NBCC winners named
The National Book Critics Circle winners were reported in a literary roundup: Han Kang’s We Do Not Part won fiction, Karen Hao’s Empire of AI took nonfiction, and Arundhati Roy’s Mother Mary Comes To Me won autobiography — a quick snapshot of this year’s critical consensus across categories. Treat this as a secondary report (a roundup rather than the primary NBCC release), but it’s the clearest summary available in today’s sources. (blog.abc.nl)

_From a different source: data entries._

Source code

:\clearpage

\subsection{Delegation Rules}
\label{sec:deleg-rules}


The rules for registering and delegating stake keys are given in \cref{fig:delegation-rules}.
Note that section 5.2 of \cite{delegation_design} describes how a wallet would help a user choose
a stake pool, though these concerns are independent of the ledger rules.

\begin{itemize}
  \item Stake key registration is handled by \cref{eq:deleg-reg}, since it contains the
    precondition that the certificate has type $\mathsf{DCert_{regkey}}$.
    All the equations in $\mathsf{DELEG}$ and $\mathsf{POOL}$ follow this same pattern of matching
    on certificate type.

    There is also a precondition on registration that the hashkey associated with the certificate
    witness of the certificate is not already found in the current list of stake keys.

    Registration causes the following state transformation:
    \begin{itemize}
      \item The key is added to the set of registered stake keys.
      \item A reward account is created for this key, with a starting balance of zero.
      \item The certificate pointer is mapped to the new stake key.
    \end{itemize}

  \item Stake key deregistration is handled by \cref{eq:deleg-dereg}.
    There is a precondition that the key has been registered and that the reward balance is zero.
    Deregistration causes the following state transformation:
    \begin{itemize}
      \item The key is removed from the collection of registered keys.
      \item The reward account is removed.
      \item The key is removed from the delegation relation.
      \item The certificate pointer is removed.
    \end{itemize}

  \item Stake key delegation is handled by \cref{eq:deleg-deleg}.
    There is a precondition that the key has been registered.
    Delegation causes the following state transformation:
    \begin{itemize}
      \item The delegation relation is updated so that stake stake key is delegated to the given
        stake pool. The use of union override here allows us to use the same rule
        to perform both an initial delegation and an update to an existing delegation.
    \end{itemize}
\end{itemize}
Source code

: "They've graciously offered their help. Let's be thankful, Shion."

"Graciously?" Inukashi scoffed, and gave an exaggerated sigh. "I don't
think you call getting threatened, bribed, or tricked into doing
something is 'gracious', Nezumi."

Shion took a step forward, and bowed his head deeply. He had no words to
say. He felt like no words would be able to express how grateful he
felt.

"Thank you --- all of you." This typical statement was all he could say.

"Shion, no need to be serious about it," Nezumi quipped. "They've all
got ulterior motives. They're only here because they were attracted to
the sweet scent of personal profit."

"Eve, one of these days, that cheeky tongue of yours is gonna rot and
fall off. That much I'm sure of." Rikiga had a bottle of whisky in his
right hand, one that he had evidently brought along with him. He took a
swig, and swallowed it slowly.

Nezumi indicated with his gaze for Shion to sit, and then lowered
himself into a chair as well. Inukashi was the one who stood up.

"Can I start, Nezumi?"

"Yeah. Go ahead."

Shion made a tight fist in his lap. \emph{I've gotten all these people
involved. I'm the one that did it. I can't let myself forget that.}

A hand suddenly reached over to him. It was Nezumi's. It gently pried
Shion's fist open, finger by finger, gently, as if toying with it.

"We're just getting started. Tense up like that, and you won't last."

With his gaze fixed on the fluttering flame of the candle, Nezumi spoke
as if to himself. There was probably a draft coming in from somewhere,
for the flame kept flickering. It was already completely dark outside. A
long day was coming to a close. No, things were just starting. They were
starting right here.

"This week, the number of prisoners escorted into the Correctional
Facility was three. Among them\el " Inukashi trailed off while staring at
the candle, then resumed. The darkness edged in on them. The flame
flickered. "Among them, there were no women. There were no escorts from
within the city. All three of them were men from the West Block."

The National Book Critics Circle just handed one of its top fiction prizes to a translated novel about a mass killing on Jeju Island, not to a buzzy American debut or a celebrity book. Han Kang’s *We Do Not Part*, translated by e. yaewon and Paige Aniyah Morris, won fiction at the March 26 ceremony in Manhattan. (publishersweekly.com) The National Book Critics Circle is a critics’ organization, not a publisher or bookstore chain, and it has given annual awards since the 1970s to books published in English in the United States. Its awards are decided by reviewers and critics, which makes them a snapshot of what professional readers think held up over a full year. (bookcritics.org) (bookbrowse.com) This year’s fiction winner came with extra weight because Han Kang is already one of the most closely watched novelists in world literature. Coverage of the award noted that *We Do Not Part* centers on the 1948-1949 Jeju uprising, when thousands of people were killed on the South Korean island. (usnews.com) The nonfiction prize went to Karen Hao for *Empire of AI: Dreams and Nightmares in Sam Altman’s OpenAI*, which puts one of the biggest technology stories of the decade into the same awards conversation as literary fiction and memoir. Kirkus described the book through the judges’ citation as a “gripping tale” about artificial intelligence and OpenAI rather than a triumphalist business story. (kirkusreviews.com) The autobiography winner was Arundhati Roy’s *Mother Mary Comes to Me*, giving the awards one more internationally known name with a very different kind of book. Roy is best known to many readers for novels and political essays, so a memoir winning here pulls her personal history into the center of the season. (kirkusreviews.com) (scroll.in) The rest of the winners fill out the picture of what critics were rewarding across the 2025 publishing year. Alex Green won biography for *A Perfect Turmoil*, Quinn Slobodian won criticism for *Hayek’s Bastards*, and Kevin Young won poetry for *Stone Poems*. (publishersmarketplace.com) Put together, the list is strikingly international and unusually current at the same time: a Korean novel in translation, a book about OpenAI, and a memoir by an Indian writer with a global readership. That mix makes the awards feel less like a single trend and more like a map of what critics thought serious reading looked like in 2026. (publishersweekly.com) (publishingperspectives.com)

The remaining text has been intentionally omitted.